RECORDS SUPPLIED:
________

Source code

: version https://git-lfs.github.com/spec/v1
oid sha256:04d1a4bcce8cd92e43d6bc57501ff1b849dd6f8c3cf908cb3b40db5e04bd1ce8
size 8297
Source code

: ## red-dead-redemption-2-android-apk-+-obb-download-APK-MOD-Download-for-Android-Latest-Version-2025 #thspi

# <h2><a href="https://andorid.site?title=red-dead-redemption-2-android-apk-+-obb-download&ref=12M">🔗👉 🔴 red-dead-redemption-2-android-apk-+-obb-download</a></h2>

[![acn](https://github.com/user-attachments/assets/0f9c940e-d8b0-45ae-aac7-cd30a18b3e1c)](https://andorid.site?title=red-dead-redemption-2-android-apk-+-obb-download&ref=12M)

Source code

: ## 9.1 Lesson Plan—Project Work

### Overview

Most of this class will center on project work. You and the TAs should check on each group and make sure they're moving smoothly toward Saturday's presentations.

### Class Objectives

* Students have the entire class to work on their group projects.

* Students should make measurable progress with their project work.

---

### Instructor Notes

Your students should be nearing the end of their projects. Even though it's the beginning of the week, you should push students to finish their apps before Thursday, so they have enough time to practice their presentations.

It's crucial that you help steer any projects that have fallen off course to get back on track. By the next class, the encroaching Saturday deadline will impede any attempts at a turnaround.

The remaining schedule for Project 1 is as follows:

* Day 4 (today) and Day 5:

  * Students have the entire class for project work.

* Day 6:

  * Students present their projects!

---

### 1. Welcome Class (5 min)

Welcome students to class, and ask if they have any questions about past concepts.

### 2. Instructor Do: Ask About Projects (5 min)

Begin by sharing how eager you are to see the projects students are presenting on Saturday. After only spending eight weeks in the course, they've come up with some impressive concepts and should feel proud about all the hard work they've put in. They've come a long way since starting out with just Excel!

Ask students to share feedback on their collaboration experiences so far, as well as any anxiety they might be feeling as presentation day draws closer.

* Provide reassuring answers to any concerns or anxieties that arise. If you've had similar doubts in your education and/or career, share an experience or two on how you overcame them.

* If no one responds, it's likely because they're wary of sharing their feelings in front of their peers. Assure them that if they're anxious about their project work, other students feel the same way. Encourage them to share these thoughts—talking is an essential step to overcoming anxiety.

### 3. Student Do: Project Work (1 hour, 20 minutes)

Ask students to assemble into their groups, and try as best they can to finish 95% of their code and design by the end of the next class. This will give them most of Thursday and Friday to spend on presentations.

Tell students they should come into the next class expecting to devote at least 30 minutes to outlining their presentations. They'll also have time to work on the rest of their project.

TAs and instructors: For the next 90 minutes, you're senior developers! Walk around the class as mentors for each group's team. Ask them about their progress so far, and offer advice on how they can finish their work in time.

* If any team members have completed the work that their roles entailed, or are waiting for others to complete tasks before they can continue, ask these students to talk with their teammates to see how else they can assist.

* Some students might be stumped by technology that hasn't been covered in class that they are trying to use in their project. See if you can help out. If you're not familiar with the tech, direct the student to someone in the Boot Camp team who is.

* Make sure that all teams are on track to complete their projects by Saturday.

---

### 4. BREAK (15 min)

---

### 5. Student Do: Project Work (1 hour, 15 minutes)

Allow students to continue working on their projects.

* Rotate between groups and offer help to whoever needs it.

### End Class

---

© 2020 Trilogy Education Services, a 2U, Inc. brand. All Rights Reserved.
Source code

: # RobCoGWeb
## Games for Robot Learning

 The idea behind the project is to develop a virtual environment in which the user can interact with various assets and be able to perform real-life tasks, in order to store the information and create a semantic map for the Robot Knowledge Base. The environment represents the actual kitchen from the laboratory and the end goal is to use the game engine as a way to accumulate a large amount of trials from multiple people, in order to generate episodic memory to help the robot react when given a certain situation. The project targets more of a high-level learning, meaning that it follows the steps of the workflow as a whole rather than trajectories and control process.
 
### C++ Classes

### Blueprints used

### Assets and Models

________

INSTRUCTIONS TO FOLLOW:
So that nothing is lost, restate all the material word for word.

RESPONSE TO THE TASK:
Source code

: version https://git-lfs.github.com/spec/v1
oid sha256:04d1a4bcce8cd92e43d6bc57501ff1b849dd6f8c3cf908cb3b40db5e04bd1ce8
size 8297
Source code

: ## red-dead-redemption-2-android-apk-+-obb-download-APK-MOD-Download-for-Android-Latest-Version-2025 #thspi

# <h2><a href="https://andorid.site?title=red-dead-redemption-2-android-apk-+-obb-download&ref=12M">🔗👉 🔴 red-dead-redemption-2-android-apk-+-obb-download</a></h2>

[![acn](https://github.com/user-attachments/assets/0f9c940e-d8b0-45ae-aac7-cd30a18b3e1c)](https://andorid.site?title=red-dead-redemption-2-android-apk-+-obb-download&ref=12M)

Source code

: ## 9.1 Lesson Plan—Project Work

### Overview

Most of this class will center on project work. You and the TAs should check on each group and make sure they're moving smoothly toward Saturday's presentations.

### Class Objectives

* Students have the entire class to work on their group projects.

* Students should make measurable progress with their project work.

---

### Instructor Notes

Your students should be nearing the end of their projects. Even though it's the beginning of the week, you should push students to finish their apps before Thursday, so they have enough time to practice their presentations.

It's crucial that you help steer any projects that have fallen off course to get back on track. By the next class, the encroaching Saturday deadline will impede any attempts at a turnaround.

The remaining schedule for Project 1 is as follows:

* Day 4 (today) and Day 5:

  * Students have the entire class for project work.

* Day 6:

  * Students present their projects!

---

### 1. Welcome Class (5 min)

Welcome students to class, and ask if they have any questions about past concepts.

### 2. Instructor Do: Ask About Projects (5 min)

Begin by sharing how eager you are to see the projects students are presenting on Saturday. After only spending eight weeks in the course, they've come up with some impressive concepts and should feel proud about all the hard work they've put in. They've come a long way since starting out with just Excel!

Ask students to share feedback on their collaboration experiences so far, as well as any anxiety they might be feeling as presentation day draws closer.

* Provide reassuring answers to any concerns or anxieties that arise. If you've had similar doubts in your education and/or career, share an experience or two on how you overcame them.

* If no one responds, it's likely because they're wary of sharing their feelings in front of their peers. Assure them that if they're anxious about their project work, other students feel the same way. Encourage them to share these thoughts—talking is an essential step to overcoming anxiety.

### 3. Student Do: Project Work (1 hour, 20 minutes)

Ask students to assemble into their groups, and try as best they can to finish 95% of their code and design by the end of the next class. This will give them most of Thursday and Friday to spend on presentations.

Tell students they should come into the next class expecting to devote at least 30 minutes to outlining their presentations. They'll also have time to work on the rest of their project.

TAs and instructors: For the next 90 minutes, you're senior developers! Walk around the class as mentors for each group's team. Ask them about their progress so far, and offer advice on how they can finish their work in time.

* If any team members have completed the work that their roles entailed, or are waiting for others to complete tasks before they can continue, ask these students to talk with their teammates to see how else they can assist.

* Some students might be stumped by technology that hasn't been covered in class that they are trying to use in their project. See if you can help out. If you're not familiar with the tech, direct the student to someone in the Boot Camp team who is.

* Make sure that all teams are on track to complete their projects by Saturday.

---

### 4. BREAK (15 min)

---

### 5. Student Do: Project Work (1 hour, 15 minutes)

Allow students to continue working on their projects.

* Rotate between groups and offer help to whoever needs it.

### End Class

---

© 2020 Trilogy Education Services, a 2U, Inc. brand. All Rights Reserved.
Source code

: # RobCoGWeb
## Games for Robot Learning

 The idea behind the project is to develop a virtual environment in which the user can interact with various assets and be able to perform real-life tasks, in order to store the information and create a semantic map for the Robot Knowledge Base. The environment represents the actual kitchen from the laboratory and the end goal is to use the game engine as a way to accumulate a large amount of trials from multiple people, in order to generate episodic memory to help the robot react when given a certain situation. The project targets more of a high-level learning, meaning that it follows the steps of the workflow as a whole rather than trajectories and control process.
 
### C++ Classes

### Blueprints used

### Assets and Models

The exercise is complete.